Leave the rip-and-replace approach behind

“Achieving AI at scale is a complex endeavor that must be integrated within the broader context of IT modernization to ensure long-term success and utility,” states Steven Dickens, Chief Technology Advisor at the Futurum Group. “Rocket Software’s focus is on fostering a sustainable approach that leverages existing infrastructure while embracing new technologies to expedite AI deployment.”

For AI to function correctly, and at speed, organizations need a solid foundation of data infrastructure to support its use. One of the key values of the existing infrastructure is that it is usually already well-protected through existing security and access control policies. The idea of a rip-and-replace approach—pulling the data out of the systems where it is managed today into the cloud to enable it for AI—sounds like a quick solution. Still, this approach is costly, fraught with disruption and new risks.

“Rip-and-replace is not guaranteed to be successful. Instead, organizations should orient themselves toward a more nuanced approach—modernizing in place with hybrid cloud,” says Curry. “You can continue to leverage the security and reliability of existing mission-critical infrastructure while also introducing flexibility that enables the use of new tools and technologies to help accelerate AI adoption.”

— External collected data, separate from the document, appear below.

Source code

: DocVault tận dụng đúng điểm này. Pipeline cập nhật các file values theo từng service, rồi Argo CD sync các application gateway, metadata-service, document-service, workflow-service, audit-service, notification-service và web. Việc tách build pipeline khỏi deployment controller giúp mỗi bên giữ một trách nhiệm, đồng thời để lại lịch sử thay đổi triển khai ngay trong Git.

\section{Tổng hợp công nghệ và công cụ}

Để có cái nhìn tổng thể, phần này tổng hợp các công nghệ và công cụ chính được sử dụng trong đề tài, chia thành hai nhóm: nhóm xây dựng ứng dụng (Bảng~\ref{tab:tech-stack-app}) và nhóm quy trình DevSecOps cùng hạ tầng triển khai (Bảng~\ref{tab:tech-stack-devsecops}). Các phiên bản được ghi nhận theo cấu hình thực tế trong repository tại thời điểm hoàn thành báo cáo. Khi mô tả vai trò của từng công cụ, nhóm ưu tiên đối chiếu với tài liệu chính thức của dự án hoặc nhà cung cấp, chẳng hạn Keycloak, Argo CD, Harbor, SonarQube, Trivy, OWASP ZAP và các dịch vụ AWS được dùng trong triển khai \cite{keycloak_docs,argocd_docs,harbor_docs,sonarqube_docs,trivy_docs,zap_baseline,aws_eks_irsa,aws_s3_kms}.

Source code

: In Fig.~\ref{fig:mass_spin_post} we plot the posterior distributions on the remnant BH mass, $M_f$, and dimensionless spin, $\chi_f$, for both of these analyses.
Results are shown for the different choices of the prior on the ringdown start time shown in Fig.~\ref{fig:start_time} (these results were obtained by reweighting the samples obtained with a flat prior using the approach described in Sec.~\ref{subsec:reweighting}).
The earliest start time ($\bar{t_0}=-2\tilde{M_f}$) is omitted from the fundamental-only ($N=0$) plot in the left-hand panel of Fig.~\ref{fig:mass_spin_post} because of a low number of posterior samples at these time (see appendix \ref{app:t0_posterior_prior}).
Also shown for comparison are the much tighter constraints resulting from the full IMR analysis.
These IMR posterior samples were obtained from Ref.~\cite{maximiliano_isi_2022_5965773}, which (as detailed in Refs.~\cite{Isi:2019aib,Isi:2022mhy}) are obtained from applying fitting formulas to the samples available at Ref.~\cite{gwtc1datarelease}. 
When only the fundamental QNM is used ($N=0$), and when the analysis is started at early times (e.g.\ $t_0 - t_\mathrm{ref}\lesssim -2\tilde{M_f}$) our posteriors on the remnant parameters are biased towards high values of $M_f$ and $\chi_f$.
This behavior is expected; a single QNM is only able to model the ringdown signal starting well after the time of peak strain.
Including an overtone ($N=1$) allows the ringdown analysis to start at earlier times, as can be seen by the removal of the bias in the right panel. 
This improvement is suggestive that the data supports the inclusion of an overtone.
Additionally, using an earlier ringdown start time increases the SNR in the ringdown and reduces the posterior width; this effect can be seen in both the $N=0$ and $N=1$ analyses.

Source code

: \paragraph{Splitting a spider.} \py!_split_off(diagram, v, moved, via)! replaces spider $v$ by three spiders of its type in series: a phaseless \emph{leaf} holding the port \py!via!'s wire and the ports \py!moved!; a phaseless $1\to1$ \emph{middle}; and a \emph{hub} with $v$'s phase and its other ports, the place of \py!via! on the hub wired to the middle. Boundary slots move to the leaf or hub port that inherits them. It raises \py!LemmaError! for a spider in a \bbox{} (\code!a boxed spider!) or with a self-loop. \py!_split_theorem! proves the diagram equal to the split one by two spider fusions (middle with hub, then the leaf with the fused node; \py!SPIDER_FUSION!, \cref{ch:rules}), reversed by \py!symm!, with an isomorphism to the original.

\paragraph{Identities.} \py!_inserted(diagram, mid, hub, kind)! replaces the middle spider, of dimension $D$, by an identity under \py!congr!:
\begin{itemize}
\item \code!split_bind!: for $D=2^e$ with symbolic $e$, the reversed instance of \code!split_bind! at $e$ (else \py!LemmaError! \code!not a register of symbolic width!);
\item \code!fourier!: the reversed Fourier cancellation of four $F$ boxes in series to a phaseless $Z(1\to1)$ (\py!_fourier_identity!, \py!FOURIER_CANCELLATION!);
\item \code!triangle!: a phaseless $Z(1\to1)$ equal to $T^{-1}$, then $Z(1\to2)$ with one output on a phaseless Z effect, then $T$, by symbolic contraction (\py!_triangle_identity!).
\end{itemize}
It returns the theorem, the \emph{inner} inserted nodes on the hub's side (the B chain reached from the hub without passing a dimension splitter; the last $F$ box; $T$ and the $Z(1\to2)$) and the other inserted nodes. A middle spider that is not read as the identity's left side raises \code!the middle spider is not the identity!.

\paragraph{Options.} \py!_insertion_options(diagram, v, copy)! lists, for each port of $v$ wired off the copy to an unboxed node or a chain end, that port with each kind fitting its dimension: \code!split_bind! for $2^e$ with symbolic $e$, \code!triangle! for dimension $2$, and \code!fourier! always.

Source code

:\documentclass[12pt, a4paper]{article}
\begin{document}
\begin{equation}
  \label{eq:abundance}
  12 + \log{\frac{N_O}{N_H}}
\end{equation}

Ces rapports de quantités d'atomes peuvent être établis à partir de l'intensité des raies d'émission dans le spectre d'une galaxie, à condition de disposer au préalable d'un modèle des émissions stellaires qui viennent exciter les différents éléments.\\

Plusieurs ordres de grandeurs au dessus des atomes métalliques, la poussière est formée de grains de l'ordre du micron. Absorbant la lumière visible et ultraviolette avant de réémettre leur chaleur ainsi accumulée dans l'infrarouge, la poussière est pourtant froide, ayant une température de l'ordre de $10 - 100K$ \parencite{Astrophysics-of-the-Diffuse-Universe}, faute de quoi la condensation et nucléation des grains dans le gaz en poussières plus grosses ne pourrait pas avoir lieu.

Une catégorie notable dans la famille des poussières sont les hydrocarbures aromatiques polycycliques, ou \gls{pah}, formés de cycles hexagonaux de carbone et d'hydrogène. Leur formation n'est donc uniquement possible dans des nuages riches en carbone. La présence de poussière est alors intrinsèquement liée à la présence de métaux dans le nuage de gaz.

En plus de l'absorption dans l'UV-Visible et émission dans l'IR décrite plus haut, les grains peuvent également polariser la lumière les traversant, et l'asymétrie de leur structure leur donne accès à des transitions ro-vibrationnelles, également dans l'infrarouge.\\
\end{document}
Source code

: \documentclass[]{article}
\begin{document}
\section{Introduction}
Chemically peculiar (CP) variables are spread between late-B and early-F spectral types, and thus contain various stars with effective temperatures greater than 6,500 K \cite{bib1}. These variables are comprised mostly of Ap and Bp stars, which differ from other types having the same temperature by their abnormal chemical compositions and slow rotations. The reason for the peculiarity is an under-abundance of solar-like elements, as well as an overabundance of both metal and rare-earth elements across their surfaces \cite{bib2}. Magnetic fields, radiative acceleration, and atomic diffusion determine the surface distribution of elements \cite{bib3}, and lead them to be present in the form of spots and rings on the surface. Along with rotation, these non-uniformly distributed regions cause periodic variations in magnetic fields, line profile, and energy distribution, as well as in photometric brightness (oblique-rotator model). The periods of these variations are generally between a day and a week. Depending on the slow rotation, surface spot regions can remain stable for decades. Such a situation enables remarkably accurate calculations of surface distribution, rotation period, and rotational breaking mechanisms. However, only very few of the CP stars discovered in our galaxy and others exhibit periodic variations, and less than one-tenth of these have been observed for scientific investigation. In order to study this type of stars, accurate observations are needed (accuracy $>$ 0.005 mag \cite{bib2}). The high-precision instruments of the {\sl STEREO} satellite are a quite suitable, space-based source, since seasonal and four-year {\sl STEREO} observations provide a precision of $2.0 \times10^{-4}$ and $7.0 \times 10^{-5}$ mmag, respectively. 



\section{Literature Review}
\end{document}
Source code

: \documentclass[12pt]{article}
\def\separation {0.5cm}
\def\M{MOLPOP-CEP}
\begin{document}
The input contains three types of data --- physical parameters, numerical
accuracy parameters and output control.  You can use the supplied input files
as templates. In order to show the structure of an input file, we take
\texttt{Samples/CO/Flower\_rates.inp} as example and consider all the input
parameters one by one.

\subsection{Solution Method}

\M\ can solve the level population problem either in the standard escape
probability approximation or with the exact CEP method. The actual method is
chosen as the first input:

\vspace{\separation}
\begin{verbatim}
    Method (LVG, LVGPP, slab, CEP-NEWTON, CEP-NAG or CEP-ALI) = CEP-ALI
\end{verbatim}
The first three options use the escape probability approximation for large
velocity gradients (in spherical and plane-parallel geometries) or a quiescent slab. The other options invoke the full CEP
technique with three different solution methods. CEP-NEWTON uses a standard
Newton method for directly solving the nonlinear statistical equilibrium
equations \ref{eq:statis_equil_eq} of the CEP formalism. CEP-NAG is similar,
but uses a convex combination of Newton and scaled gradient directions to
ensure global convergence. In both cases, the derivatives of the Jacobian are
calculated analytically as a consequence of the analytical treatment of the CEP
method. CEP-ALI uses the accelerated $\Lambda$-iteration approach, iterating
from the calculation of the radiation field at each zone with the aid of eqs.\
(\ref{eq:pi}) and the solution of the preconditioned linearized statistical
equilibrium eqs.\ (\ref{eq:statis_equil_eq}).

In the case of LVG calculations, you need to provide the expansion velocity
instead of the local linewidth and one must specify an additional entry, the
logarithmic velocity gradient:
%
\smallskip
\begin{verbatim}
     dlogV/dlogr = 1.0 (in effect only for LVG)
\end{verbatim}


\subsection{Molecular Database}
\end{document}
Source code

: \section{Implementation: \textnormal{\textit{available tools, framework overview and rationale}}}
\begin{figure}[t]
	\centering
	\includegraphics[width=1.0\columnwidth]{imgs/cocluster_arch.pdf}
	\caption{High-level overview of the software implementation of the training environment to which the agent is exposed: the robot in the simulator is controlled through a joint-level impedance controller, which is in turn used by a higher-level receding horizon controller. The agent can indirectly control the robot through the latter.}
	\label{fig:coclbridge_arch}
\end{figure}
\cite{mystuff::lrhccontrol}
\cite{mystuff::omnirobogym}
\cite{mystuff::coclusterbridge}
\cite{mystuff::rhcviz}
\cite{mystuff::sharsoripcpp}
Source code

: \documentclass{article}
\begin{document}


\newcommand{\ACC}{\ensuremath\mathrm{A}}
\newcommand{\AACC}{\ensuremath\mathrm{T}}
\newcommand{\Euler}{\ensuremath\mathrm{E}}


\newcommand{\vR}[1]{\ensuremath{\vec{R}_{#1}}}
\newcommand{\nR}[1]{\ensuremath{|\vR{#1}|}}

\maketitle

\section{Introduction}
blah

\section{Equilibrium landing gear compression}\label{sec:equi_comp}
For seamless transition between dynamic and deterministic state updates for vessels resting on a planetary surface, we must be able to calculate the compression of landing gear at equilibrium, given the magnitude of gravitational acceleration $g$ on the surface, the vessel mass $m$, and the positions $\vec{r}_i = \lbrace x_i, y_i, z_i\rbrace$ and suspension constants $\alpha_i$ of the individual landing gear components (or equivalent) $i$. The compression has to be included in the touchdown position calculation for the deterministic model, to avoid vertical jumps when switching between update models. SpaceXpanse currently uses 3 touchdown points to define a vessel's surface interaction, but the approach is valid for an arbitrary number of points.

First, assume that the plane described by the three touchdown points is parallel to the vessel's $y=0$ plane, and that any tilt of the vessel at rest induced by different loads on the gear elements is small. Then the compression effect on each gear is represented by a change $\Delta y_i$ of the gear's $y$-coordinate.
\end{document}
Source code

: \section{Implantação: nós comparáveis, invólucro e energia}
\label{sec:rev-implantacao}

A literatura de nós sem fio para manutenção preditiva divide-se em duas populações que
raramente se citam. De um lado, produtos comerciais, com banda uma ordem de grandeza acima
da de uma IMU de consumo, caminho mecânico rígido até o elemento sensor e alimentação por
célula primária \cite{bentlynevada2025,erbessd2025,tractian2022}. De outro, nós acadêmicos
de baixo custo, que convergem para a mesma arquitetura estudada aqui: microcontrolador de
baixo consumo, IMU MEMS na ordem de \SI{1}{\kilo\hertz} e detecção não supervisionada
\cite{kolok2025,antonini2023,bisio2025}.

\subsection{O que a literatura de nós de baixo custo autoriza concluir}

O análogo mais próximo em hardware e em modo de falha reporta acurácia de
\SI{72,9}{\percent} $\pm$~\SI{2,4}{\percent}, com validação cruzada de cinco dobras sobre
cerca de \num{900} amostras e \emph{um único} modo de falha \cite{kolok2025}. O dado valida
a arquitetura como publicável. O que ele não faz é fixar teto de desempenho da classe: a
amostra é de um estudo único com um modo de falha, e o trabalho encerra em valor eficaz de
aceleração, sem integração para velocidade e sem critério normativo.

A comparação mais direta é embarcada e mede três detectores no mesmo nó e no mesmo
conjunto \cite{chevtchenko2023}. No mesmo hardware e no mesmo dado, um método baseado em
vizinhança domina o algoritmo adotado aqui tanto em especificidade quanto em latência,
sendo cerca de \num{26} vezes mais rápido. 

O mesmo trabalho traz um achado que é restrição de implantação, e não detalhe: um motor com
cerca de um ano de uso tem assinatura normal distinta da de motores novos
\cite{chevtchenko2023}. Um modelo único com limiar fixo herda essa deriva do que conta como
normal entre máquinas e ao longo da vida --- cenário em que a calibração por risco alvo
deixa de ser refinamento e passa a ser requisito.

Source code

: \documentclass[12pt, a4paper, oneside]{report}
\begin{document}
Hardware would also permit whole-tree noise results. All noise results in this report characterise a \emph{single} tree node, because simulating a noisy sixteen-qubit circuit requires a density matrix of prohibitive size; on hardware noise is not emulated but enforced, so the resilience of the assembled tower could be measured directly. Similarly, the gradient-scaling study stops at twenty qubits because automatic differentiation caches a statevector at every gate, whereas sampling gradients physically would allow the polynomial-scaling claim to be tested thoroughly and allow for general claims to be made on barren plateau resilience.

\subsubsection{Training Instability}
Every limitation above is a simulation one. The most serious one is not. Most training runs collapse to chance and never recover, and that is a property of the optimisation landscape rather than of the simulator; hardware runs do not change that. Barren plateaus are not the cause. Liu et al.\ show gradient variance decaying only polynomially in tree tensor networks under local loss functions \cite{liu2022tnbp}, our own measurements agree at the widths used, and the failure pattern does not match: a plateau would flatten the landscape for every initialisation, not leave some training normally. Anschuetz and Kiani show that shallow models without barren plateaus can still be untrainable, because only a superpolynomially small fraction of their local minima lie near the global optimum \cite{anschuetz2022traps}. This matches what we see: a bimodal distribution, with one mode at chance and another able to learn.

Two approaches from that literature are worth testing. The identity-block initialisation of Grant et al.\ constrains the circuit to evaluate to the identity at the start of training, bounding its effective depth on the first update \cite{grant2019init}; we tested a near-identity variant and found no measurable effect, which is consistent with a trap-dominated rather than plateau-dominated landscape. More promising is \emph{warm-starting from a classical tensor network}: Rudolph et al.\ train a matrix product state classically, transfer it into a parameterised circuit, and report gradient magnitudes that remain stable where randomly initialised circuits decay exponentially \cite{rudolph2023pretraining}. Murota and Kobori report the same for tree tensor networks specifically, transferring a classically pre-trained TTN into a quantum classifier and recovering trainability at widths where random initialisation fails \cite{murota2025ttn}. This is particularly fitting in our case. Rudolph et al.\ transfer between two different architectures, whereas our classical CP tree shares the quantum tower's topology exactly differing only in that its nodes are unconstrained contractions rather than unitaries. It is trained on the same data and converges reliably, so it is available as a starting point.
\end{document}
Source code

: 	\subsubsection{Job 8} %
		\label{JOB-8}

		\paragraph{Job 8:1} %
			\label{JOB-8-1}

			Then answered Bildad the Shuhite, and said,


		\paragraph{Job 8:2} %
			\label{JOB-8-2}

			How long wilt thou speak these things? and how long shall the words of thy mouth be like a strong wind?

This approach is echoed by Dickens, who notes just how important it has become to move away from a rip-and-replace mindset, instead favoring an approach of modernizing in place. He explains, “At the Futurum Group, we believe that the key to successful AI deployment lies not just in speed, but in strategic modernization that aligns with core business objectives. Aligning with this approach allows Rocket Software to harness the true potential of AI without the disruption of traditional rip-and-replace methods.”

Get started with what you know

Many software companies are already starting to release new features to enable you to take advantage of AI within the context of the use of their software. Often these new features are the fastest path to adopting AI, without requiring a large investment in new AI skills. Although this offers a faster path to AI, it is still important that you confirm that you aren’t unintentionally opening the door to new risks. Some vendors might want to use your data to train their models, as an example, which could create privacy or intellectual property risks. As long as you apply the right rigor to assessing your vendor, however, these mechanisms can provide a scoped approach to AI adoption that already fits into your existing processes and is already somewhat familiar to your people.

This is also true for the systems you currently use to manage your data and content. Many of these are being extended to enable new AI capabilities to be applied directly, without requiring new infrastructure and skills. Rocket Mobius is a good example of this, enabling existing customers to apply generative AI techniques like question answering and summarization directly against the content managed within the platform, without requiring any new skills, and while adhering to the existing policies and controls protecting that content today. These types of approaches can be huge time-savers, enabling you to get value from AI much faster by making it an incremental step from where you are today. They can also reduce risk by leveraging the existing controls you already have in place within and around your software.

Taken together, these approaches can help you to move fast with AI without breaking things, and give your executive teams more confidence in adopting these market-changing technologies in a safe and effective way.